Helmke Sartorius von Bach | Jul 1, 2020 | 0
Lack of franchising association a major hurdle for local entrepreneurs says Competition Commission
The Namibia Competition Commission said that the development of local franchisors has the potential to drive growth and create opportunities for local entrepreneurs, however, entrepreneurs are at a disadvantage as there is no governing body for franchises in Namibia.
Namibia’s franchising market is largely characterised by continued entry of overseas franchising systems looking for global expansion, largely seen in fast food services, automotive products and services as well as financial services.
Director of Economics and Sector Research Division at the Commission, Bridget Dundee said a 2016/17 study shows that the franchising model offers business opportunities for local entrepreneurs in the realms of social and micro franchising, as these markets offers huge potential for the development of sustainable small businesses and the creation of job opportunities.
Dundee stated that the major concern for the Commission is the practises of master franchisors that restrict potential Namibian entrepreneur’s from acquiring franchise opportunities, especially in food services, retailing, automotive after care and car dealership markets.
She added that social and micro franchising is attractive due to low market needs and reduced set up costs. Of interest are the development of franchising in plumbing, shoe repairs, electrical services and related trade services.
“There seem to be assertion that the market is too small for more than one franchisee in these markets, an assertion that is not based on conclusive evidence. Other concerns raised by the franchisees relate to relationships between franchisors and franchisees and point to the absence of a franchise association in Namibia,” Dundee said.

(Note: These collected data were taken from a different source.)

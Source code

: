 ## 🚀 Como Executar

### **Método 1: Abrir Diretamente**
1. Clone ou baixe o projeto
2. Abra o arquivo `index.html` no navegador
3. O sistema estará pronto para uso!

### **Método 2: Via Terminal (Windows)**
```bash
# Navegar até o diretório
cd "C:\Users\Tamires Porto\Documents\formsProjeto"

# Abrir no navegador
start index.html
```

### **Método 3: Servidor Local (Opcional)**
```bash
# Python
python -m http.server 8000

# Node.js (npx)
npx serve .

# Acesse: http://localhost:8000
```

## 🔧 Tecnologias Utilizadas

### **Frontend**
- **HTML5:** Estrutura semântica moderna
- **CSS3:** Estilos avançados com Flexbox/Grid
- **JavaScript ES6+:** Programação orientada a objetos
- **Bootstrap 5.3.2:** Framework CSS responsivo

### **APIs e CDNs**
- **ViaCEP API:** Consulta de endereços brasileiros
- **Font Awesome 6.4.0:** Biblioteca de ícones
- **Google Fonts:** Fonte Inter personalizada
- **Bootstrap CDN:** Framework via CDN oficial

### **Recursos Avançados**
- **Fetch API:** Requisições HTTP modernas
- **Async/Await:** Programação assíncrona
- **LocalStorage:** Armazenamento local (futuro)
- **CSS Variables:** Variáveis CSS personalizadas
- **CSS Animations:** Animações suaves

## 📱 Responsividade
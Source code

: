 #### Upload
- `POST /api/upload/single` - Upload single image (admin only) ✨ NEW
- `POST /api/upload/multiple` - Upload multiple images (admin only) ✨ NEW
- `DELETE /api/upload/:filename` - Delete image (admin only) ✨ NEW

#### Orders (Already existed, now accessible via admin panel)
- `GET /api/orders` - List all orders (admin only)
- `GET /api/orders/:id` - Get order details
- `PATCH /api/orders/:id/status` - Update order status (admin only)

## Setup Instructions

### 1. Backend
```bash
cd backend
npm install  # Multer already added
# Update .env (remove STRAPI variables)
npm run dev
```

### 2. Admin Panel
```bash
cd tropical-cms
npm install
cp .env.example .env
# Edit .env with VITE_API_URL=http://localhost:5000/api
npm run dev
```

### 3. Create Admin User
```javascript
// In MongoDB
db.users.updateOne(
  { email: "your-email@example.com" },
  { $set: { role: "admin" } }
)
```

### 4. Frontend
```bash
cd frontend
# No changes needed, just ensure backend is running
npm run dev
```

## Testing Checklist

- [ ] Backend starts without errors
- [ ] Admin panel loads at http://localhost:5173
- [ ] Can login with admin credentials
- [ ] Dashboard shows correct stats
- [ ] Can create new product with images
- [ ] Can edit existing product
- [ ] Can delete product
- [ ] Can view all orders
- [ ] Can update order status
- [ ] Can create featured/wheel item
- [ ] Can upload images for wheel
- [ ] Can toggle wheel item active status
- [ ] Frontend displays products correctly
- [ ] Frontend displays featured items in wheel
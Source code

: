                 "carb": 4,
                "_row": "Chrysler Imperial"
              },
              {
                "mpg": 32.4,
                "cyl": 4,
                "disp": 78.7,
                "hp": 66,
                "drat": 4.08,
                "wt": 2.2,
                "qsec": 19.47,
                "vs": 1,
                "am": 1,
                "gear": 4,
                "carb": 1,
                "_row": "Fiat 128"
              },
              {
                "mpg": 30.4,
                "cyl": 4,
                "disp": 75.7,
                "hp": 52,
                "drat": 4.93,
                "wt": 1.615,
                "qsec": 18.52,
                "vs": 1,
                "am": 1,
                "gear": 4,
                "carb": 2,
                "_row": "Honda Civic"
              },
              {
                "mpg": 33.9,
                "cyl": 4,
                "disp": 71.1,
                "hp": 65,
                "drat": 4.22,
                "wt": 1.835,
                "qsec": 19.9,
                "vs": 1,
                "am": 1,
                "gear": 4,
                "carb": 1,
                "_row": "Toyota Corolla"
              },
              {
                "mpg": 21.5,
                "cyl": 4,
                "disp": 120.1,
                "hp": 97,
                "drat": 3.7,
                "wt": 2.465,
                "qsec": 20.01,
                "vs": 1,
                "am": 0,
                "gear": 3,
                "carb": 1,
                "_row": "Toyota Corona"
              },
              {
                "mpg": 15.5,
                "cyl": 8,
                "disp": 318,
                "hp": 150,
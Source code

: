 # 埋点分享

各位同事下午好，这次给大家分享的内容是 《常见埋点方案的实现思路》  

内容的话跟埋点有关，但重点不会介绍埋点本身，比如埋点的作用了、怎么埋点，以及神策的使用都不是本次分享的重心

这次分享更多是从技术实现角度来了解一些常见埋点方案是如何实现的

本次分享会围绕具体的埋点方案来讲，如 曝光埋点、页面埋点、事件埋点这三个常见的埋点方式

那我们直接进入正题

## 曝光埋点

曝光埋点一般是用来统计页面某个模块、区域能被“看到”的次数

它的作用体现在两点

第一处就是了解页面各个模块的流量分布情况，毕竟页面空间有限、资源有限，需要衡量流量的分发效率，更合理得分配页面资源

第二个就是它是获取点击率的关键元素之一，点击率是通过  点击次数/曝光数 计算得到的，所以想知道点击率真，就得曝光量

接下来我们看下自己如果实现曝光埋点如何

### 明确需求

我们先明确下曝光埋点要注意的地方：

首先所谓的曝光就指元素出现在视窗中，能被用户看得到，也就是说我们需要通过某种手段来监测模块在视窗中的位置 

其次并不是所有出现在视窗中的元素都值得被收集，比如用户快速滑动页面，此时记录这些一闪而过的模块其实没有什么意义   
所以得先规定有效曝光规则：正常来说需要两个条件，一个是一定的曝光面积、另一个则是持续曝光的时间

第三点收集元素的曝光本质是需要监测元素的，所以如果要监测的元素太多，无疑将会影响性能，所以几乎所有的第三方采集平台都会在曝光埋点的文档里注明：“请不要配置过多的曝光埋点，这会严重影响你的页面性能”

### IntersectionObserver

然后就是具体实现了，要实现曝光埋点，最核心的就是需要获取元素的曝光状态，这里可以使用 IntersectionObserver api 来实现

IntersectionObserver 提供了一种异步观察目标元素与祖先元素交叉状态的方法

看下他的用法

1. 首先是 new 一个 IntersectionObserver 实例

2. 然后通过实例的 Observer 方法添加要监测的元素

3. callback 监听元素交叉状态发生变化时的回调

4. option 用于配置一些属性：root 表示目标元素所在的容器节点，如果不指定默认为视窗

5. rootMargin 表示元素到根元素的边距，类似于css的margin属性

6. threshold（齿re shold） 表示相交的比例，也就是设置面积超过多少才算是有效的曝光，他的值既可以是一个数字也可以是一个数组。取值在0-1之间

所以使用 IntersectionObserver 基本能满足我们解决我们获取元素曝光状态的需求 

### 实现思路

Dundee stressed that not only is a franchise association important to promote ethical business practises and encourage ethical corporate governance amongst competitors, it also has the potential to protect consumers.
She noted that some franchising agreements are characterised by restrictive clauses that prevent franchisees from purchasing goods locally, even though they could obtain goods of the same quality at significantly lower prices in Namibia.
“Moreover, a strong case is made for Government to adopt a regulatory framework of co-regulation, particularly wherein it set a regulatory framework such as a franchising policy, which would complement the development of the franchising industry in Namibia. Such a policy is envisioned to assist in reducing barriers to entry in the market, ease access to franchise brands for local entrepreneurs, encourage ethical conduct of master licensees amongst others,” she said.
Dundee said, the Commission will engage stakeholders in respect of its mandate through various tools and interventions. Meanwhile, the Franchise Association of South Africa estimated that the South African franchising industry generated an estimated turnover of N$587 billion in 2017.